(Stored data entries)
════

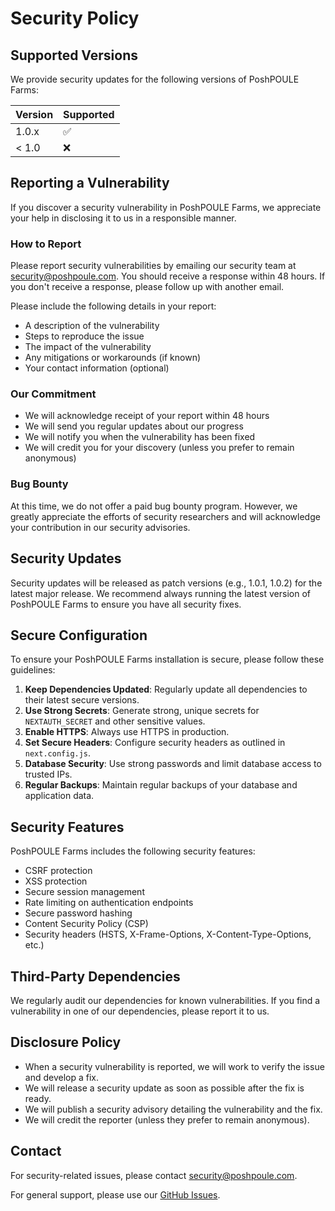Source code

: # Security Policy

## Supported Versions

We provide security updates for the following versions of PoshPOULE Farms:

| Version | Supported          |
| ------- | ------------------ |
| 1.0.x   | :white_check_mark: |
| < 1.0   | :x:                |

## Reporting a Vulnerability

If you discover a security vulnerability in PoshPOULE Farms, we appreciate your help in disclosing it to us in a responsible manner.

### How to Report

Please report security vulnerabilities by emailing our security team at [security@poshpoule.com](mailto:security@poshpoule.com). You should receive a response within 48 hours. If you don't receive a response, please follow up with another email.

Please include the following details in your report:
- A description of the vulnerability
- Steps to reproduce the issue
- The impact of the vulnerability
- Any mitigations or workarounds (if known)
- Your contact information (optional)

### Our Commitment

- We will acknowledge receipt of your report within 48 hours
- We will send you regular updates about our progress
- We will notify you when the vulnerability has been fixed
- We will credit you for your discovery (unless you prefer to remain anonymous)

### Bug Bounty

At this time, we do not offer a paid bug bounty program. However, we greatly appreciate the efforts of security researchers and will acknowledge your contribution in our security advisories.

## Security Updates

Security updates will be released as patch versions (e.g., 1.0.1, 1.0.2) for the latest major release. We recommend always running the latest version of PoshPOULE Farms to ensure you have all security fixes.

## Secure Configuration

To ensure your PoshPOULE Farms installation is secure, please follow these guidelines:

1. **Keep Dependencies Updated**: Regularly update all dependencies to their latest secure versions.
2. **Use Strong Secrets**: Generate strong, unique secrets for `NEXTAUTH_SECRET` and other sensitive values.
3. **Enable HTTPS**: Always use HTTPS in production.
4. **Set Secure Headers**: Configure security headers as outlined in `next.config.js`.
5. **Database Security**: Use strong passwords and limit database access to trusted IPs.
6. **Regular Backups**: Maintain regular backups of your database and application data.

## Security Features

PoshPOULE Farms includes the following security features:

- CSRF protection
- XSS protection
- Secure session management
- Rate limiting on authentication endpoints
- Secure password hashing
- Content Security Policy (CSP)
- Security headers (HSTS, X-Frame-Options, X-Content-Type-Options, etc.)

## Third-Party Dependencies

We regularly audit our dependencies for known vulnerabilities. If you find a vulnerability in one of our dependencies, please report it to us.

## Disclosure Policy

- When a security vulnerability is reported, we will work to verify the issue and develop a fix.
- We will release a security update as soon as possible after the fix is ready.
- We will publish a security advisory detailing the vulnerability and the fix.
- We will credit the reporter (unless they prefer to remain anonymous).

## Contact

For security-related issues, please contact [security@poshpoule.com](mailto:security@poshpoule.com).

For general support, please use our [GitHub Issues](https://github.com/your-username/poshpoule-farms/issues).
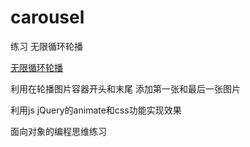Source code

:# carousel
练习 无限循环轮播

[无限循环轮播](https://gzygzy00.github.io/carousel/)

利用在轮播图片容器开头和末尾 添加第一张和最后一张图片

利用js jQuery的animate和css功能实现效果

面向对象的编程思维练习
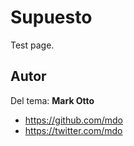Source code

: # Supuesto

Test page.

## Autor

Del tema:
**Mark Otto**
- <https://github.com/mdo>
- <https://twitter.com/mdo>



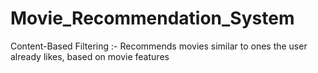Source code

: # Movie_Recommendation_System
Content-Based Filtering :- Recommends movies similar to ones the user already likes, based on movie features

════

▶ _What is required_: This task calls for an exact copy of the data above, without pictures.

▶ _The answer_:
Source code

: # Security Policy

## Supported Versions

We provide security updates for the following versions of PoshPOULE Farms:

| Version | Supported          |
| ------- | ------------------ |
| 1.0.x   | :white_check_mark: |
| < 1.0   | :x:                |

## Reporting a Vulnerability

If you discover a security vulnerability in PoshPOULE Farms, we appreciate your help in disclosing it to us in a responsible manner.

### How to Report

Please report security vulnerabilities by emailing our security team at [security@poshpoule.com](mailto:security@poshpoule.com). You should receive a response within 48 hours. If you don't receive a response, please follow up with another email.

Please include the following details in your report:
- A description of the vulnerability
- Steps to reproduce the issue
- The impact of the vulnerability
- Any mitigations or workarounds (if known)
- Your contact information (optional)

### Our Commitment

- We will acknowledge receipt of your report within 48 hours
- We will send you regular updates about our progress
- We will notify you when the vulnerability has been fixed
- We will credit you for your discovery (unless you prefer to remain anonymous)

### Bug Bounty

At this time, we do not offer a paid bug bounty program. However, we greatly appreciate the efforts of security researchers and will acknowledge your contribution in our security advisories.

## Security Updates

Security updates will be released as patch versions (e.g., 1.0.1, 1.0.2) for the latest major release. We recommend always running the latest version of PoshPOULE Farms to ensure you have all security fixes.

## Secure Configuration

To ensure your PoshPOULE Farms installation is secure, please follow these guidelines:

1. **Keep Dependencies Updated**: Regularly update all dependencies to their latest secure versions.
2. **Use Strong Secrets**: Generate strong, unique secrets for `NEXTAUTH_SECRET` and other sensitive values.
3. **Enable HTTPS**: Always use HTTPS in production.
4. **Set Secure Headers**: Configure security headers as outlined in `next.config.js`.
5. **Database Security**: Use strong passwords and limit database access to trusted IPs.
6. **Regular Backups**: Maintain regular backups of your database and application data.

## Security Features

PoshPOULE Farms includes the following security features:

- CSRF protection
- XSS protection
- Secure session management
- Rate limiting on authentication endpoints
- Secure password hashing
- Content Security Policy (CSP)
- Security headers (HSTS, X-Frame-Options, X-Content-Type-Options, etc.)

## Third-Party Dependencies

We regularly audit our dependencies for known vulnerabilities. If you find a vulnerability in one of our dependencies, please report it to us.

## Disclosure Policy

- When a security vulnerability is reported, we will work to verify the issue and develop a fix.
- We will release a security update as soon as possible after the fix is ready.
- We will publish a security advisory detailing the vulnerability and the fix.
- We will credit the reporter (unless they prefer to remain anonymous).

## Contact

For security-related issues, please contact [security@poshpoule.com](mailto:security@poshpoule.com).

For general support, please use our [GitHub Issues](https://github.com/your-username/poshpoule-farms/issues).
Source code

:# carousel
练习 无限循环轮播

[无限循环轮播](https://gzygzy00.github.io/carousel/)

利用在轮播图片容器开头和末尾 添加第一张和最后一张图片

利用js jQuery的animate和css功能实现效果

面向对象的编程思维练习
Source code

: # Supuesto

Test page.

## Autor

Del tema:
**Mark Otto**
- <https://github.com/mdo>
- <https://twitter.com/mdo>



Source code

: # Movie_Recommendation_System
Content-Based Filtering :- Recommends movies similar to ones the user already likes, based on movie features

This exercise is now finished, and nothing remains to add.